(Records from a data source)
*** Block opens ***
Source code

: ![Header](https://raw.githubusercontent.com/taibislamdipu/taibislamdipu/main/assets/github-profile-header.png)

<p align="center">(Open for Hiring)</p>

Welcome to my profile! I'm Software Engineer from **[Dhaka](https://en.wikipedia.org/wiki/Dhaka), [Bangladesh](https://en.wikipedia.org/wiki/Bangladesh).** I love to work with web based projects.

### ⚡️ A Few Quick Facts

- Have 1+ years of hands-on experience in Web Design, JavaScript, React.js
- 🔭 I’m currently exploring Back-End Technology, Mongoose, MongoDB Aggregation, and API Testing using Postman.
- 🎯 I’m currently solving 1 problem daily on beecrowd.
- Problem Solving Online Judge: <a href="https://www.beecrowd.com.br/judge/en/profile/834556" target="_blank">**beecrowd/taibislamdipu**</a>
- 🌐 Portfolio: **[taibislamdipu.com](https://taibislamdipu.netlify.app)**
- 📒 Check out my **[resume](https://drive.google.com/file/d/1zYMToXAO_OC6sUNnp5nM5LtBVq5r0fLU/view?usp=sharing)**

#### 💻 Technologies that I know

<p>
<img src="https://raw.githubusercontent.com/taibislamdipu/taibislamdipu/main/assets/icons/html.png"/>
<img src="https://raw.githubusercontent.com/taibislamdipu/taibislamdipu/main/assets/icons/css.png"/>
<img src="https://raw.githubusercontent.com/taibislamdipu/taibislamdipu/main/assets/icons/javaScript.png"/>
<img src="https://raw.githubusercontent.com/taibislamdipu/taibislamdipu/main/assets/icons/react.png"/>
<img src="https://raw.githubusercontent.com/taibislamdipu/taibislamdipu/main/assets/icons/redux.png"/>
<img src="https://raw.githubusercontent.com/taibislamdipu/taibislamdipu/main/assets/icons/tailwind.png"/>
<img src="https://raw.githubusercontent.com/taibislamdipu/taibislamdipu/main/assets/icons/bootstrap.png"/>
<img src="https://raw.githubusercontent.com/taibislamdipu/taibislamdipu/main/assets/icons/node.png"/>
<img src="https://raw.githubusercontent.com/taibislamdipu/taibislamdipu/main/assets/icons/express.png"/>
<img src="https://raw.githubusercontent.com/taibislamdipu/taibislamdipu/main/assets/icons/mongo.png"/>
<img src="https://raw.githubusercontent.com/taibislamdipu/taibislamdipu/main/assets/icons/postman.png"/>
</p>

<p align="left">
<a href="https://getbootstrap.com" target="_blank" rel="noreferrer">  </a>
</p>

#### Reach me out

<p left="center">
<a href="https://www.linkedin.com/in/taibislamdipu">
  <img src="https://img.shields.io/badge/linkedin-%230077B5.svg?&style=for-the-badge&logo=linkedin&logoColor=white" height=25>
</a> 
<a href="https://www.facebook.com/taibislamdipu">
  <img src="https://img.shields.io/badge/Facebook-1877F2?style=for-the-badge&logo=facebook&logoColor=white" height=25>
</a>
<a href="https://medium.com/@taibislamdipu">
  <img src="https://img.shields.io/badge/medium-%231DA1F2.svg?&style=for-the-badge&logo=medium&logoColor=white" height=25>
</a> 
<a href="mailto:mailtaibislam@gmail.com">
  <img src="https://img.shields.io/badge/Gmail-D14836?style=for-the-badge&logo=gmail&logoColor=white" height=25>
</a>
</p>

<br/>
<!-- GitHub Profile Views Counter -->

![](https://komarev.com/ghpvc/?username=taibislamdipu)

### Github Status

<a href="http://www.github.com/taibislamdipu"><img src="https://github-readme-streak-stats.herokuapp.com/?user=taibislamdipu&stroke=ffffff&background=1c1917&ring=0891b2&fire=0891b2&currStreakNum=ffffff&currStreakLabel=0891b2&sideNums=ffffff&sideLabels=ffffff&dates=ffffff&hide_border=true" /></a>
*** Block closes ***
_Task prompt_
Which lines of the records above contain the word "center"? Copy each of them.

_Output_
<p align="center">(Open for Hiring)</p>
<p left="center">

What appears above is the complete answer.